Did you hear about the big hole at the intersection in town? Police are looking into it.
Cop, "What's in the bottle." Lady, "Just water." Cop, "Ma'am that's wine!" Lady, "OMG, Jesus did it again!"
A snail gets mugged by a couple turtles and when the cops asked him for a description of the turtles he told them "I don't know, it all happened so fast"
The police asked where I was between 5 and 6.. so I told them nursery school.
So a hole has been found in the nudist camp wall. The police are looking into it now.
The police arrested two kids yesterday, one was drinking battery acid and the other was eating fireworks. They charged one kid and let the other one off...

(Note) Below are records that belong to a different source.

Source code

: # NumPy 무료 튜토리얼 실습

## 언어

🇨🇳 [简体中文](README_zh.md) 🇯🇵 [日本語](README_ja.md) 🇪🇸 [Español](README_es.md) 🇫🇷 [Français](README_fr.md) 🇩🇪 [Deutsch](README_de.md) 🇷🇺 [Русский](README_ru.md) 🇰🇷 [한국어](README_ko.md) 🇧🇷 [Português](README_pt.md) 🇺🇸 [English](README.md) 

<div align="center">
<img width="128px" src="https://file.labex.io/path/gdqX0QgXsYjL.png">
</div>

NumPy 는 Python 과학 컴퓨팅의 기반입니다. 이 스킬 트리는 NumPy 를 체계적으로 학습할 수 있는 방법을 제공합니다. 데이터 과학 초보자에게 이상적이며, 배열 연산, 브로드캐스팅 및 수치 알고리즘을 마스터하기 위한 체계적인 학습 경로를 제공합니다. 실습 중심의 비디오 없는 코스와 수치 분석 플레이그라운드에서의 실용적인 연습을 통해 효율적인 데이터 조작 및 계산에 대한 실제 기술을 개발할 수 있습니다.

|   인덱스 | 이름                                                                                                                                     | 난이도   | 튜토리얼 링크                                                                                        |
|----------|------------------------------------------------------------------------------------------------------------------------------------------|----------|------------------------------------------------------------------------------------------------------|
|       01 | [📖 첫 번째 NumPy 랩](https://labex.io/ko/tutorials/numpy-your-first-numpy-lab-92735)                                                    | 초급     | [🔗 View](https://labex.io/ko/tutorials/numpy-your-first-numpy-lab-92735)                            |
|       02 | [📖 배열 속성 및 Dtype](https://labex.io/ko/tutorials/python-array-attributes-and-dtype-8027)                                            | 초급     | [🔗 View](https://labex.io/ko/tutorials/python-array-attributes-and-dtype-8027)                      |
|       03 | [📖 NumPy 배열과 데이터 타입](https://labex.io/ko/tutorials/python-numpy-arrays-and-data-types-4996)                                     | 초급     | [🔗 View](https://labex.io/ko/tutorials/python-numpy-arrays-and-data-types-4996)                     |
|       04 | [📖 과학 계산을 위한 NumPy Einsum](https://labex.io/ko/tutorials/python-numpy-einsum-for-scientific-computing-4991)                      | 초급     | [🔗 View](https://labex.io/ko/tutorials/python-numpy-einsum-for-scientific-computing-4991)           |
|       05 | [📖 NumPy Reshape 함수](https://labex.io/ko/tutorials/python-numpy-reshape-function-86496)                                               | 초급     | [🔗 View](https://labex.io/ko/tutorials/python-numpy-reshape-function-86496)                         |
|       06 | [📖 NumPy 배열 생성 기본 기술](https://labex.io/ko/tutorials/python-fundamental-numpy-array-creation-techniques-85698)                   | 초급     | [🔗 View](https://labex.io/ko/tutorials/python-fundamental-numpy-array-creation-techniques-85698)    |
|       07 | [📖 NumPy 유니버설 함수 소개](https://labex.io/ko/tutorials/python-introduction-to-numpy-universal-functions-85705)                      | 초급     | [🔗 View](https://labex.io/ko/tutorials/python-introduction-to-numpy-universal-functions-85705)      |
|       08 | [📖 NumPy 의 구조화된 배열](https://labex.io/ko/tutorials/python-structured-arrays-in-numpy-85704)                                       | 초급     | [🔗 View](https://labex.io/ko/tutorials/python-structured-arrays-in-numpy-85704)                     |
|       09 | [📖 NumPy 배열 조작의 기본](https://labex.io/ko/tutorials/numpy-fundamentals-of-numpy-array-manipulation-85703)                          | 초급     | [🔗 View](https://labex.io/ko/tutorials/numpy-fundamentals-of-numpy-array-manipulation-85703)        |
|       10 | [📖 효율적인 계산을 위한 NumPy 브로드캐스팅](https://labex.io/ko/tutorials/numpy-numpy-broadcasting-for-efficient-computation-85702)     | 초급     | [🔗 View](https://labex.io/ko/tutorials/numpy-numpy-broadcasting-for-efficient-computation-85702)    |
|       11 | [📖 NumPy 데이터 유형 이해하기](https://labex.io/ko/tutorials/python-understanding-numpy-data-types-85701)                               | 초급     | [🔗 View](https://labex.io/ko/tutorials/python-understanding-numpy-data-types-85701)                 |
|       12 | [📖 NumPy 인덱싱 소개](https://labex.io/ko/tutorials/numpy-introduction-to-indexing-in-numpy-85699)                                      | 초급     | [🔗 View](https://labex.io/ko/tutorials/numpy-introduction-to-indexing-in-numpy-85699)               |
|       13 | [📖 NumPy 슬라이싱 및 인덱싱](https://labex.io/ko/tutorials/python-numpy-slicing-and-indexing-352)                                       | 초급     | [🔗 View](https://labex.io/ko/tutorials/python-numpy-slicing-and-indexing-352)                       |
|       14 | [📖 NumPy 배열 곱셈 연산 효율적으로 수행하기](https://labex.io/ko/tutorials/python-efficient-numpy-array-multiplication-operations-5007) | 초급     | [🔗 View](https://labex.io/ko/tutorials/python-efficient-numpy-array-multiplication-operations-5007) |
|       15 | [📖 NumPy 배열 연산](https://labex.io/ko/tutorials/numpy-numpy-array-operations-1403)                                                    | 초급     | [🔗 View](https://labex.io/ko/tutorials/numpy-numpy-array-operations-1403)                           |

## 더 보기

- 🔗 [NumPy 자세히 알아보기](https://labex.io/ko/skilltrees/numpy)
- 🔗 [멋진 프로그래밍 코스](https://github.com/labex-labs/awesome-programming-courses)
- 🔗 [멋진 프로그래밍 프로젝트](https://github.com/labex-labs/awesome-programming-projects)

What was the goal of the detective duck?
To quack the case.
A man was driving home late one afternoon above the speed limit. He noticed a police car with its red lights in his rearview mirror. He thought, "I can outrun this guy," so he floored it and the race was on. The cars were racing down the highway at 90 miles an hour. Finally, as his speedometer passed 100, the guy figured, "What the heck," and gave up. He pulled over to the curb. The police officer got out of his cruiser and approached the car. He leaned down and said, "Listen mister, I've had a really lousy day, and I just want to go home. Give me a good excuse and I'll let you go." The man thought for a moment and said, "Three weeks ago, my wife ran off with a police officer. When I saw your cruiser in my rearview mirror, I thought you were that officer and you were trying to give her back to me!" The officer let him go.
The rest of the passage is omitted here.